I decide I sent the wrong message. So I imagine going up to the first baby and saying, “Come out, but don’t believe everything they tell you. Pass it on.”
Then I think that might also be a bad message, because all these kids will be born not knowing who to trust. That’s a terrible way to go through life, being surrounded by adults you can’t trust.
That’s when I decide I’m not the best person to be giving advice to fetuses.
“Mom,” I whisper.
She shushes me.
“Bathroom.”
She gives me a disappointed look.
“All this talk of water,” I say, pulling at my shorts.
“Go ahead,” she whispers.
I stand up. The ladies look at me.
“Mucous break,” I say, and they giggle as I head for the door.
“Sat nam.”
That’s a mantra, a phrase you repeat over and over again in meditation. Mom told me it means something like, Truth is my identity. But truth is not exactly my strong point these days.
It’s playing on a meditation CD piped into the bathroom.
Sat nam. Sat nam.
Anyway, Sat nam sounds more like, Sit down. Which is a pretty good mantra for the bathroom.
It’s like the bathroom is inviting me to do my business.
So I open a stall and avail myself of the invitation.
The nice part about the men’s room at the Center is that it’s rarely used because there aren’t many men to use it. There are guys who take yoga, but the female to male ratio is something like a hundred to one. While this is easy on the eyes, it’s also easy on the men’s room.

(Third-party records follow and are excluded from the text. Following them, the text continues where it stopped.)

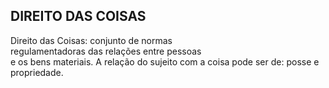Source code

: ## DIREITO DAS COISAS

Direito das Coisas: conjunto de normas  
regulamentadoras das relações entre pessoas  
e os bens materiais.   A relação do sujeito com a coisa pode ser de:  posse e propriedade.
<!--stackedit_data:
eyJoaXN0b3J5IjpbLTE3NzIxMjk4MTVdfQ==
-->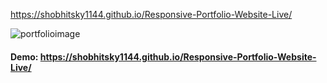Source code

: https://shobhitsky1144.github.io/Responsive-Portfolio-Website-Live/

![portfolioimage](https://user-images.githubusercontent.com/72183704/119720712-f24e1d00-be87-11eb-9223-4156c7714947.jpg)









#### Demo: https://shobhitsky1144.github.io/Responsive-Portfolio-Website-Live/

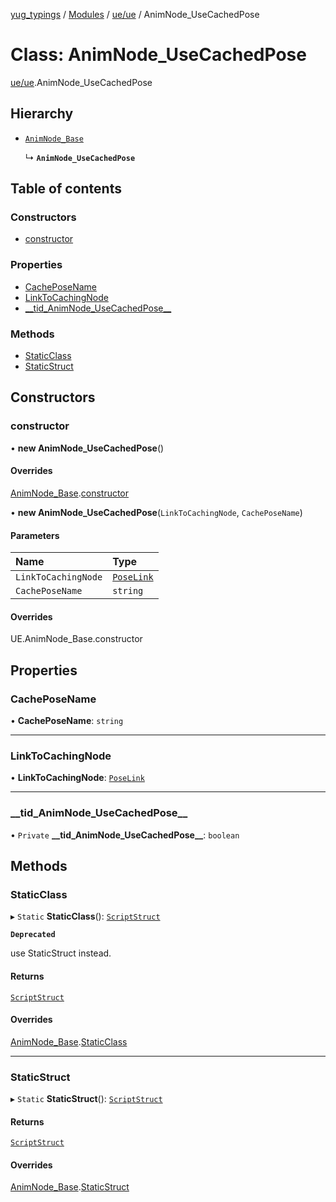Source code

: [yug_typings](../README.md) / [Modules](../modules.md) / [ue/ue](../modules/ue_ue.md) / AnimNode\_UseCachedPose

# Class: AnimNode\_UseCachedPose

[ue/ue](../modules/ue_ue.md).AnimNode_UseCachedPose

## Hierarchy

- [`AnimNode_Base`](ue_ue.AnimNode_Base.md)

  ↳ **`AnimNode_UseCachedPose`**

## Table of contents

### Constructors

- [constructor](ue_ue.AnimNode_UseCachedPose.md#constructor)

### Properties

- [CachePoseName](ue_ue.AnimNode_UseCachedPose.md#cacheposename)
- [LinkToCachingNode](ue_ue.AnimNode_UseCachedPose.md#linktocachingnode)
- [\_\_tid\_AnimNode\_UseCachedPose\_\_](ue_ue.AnimNode_UseCachedPose.md#__tid_animnode_usecachedpose__)

### Methods

- [StaticClass](ue_ue.AnimNode_UseCachedPose.md#staticclass)
- [StaticStruct](ue_ue.AnimNode_UseCachedPose.md#staticstruct)

## Constructors

### constructor

• **new AnimNode_UseCachedPose**()

#### Overrides

[AnimNode_Base](ue_ue.AnimNode_Base.md).[constructor](ue_ue.AnimNode_Base.md#constructor)

• **new AnimNode_UseCachedPose**(`LinkToCachingNode`, `CachePoseName`)

#### Parameters

| Name | Type |
| :------ | :------ |
| `LinkToCachingNode` | [`PoseLink`](ue_ue.PoseLink.md) |
| `CachePoseName` | `string` |

#### Overrides

UE.AnimNode\_Base.constructor

## Properties

### CachePoseName

• **CachePoseName**: `string`

___

### LinkToCachingNode

• **LinkToCachingNode**: [`PoseLink`](ue_ue.PoseLink.md)

___

### \_\_tid\_AnimNode\_UseCachedPose\_\_

• `Private` **\_\_tid\_AnimNode\_UseCachedPose\_\_**: `boolean`

## Methods

### StaticClass

▸ `Static` **StaticClass**(): [`ScriptStruct`](ue_ue.ScriptStruct.md)

**`Deprecated`**

use StaticStruct instead.

#### Returns

[`ScriptStruct`](ue_ue.ScriptStruct.md)

#### Overrides

[AnimNode_Base](ue_ue.AnimNode_Base.md).[StaticClass](ue_ue.AnimNode_Base.md#staticclass)

___

### StaticStruct

▸ `Static` **StaticStruct**(): [`ScriptStruct`](ue_ue.ScriptStruct.md)

#### Returns

[`ScriptStruct`](ue_ue.ScriptStruct.md)

#### Overrides

[AnimNode_Base](ue_ue.AnimNode_Base.md).[StaticStruct](ue_ue.AnimNode_Base.md#staticstruct)
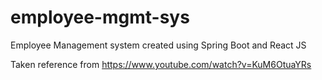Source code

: # employee-mgmt-sys
Employee Management system created using Spring Boot and React JS

Taken reference from https://www.youtube.com/watch?v=KuM6OtuaYRs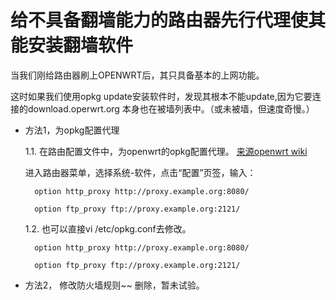 # 给不具备翻墙能力的路由器先行代理使其能安装翻墙软件

当我们刚给路由器刷上OPENWRT后，其只具备基本的上网功能。

这时如果我们使用opkg update安装软件时，发现其根本不能update,因为它要连接的download.operwrt.org
本身也在被墙列表中。（或未被墙，但速度奇慢。）

* 方法1，为opkg配置代理

    1.1. 在路由配置文件中，为openwrt的opkg配置代理。 [来源openwrt wiki](https://wiki.openwrt.org/zh-cn/doc/techref/opkg)
    
    进入路由器菜单，选择系统-软件，点击“配置”页签，输入：
    
		option http_proxy http://proxy.example.org:8080/
		
		option ftp_proxy ftp://proxy.example.org:2121/ 
     
    1.2.  也可以直接vi /etc/opkg.conf去修改。
		
		option http_proxy http://proxy.example.org:8080/
		
		option ftp_proxy ftp://proxy.example.org:2121/     
     
* 方法2， 修改防火墙规则~~ 删除，暂未试验。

Privacy. When you share a bathroom with two women at home, you look for it wherever you can get it.
Sit down. The mantra beckons me.
I’m about to let rip when I hear the men’s room door open.
I’m hoping this person is going to pee and get out of the bathroom fast so I can enjoy some quality time. But that’s not what happens. I hear the sound of fabric moving, and then whoever it is joins the sat nam chorus with his own sat nams.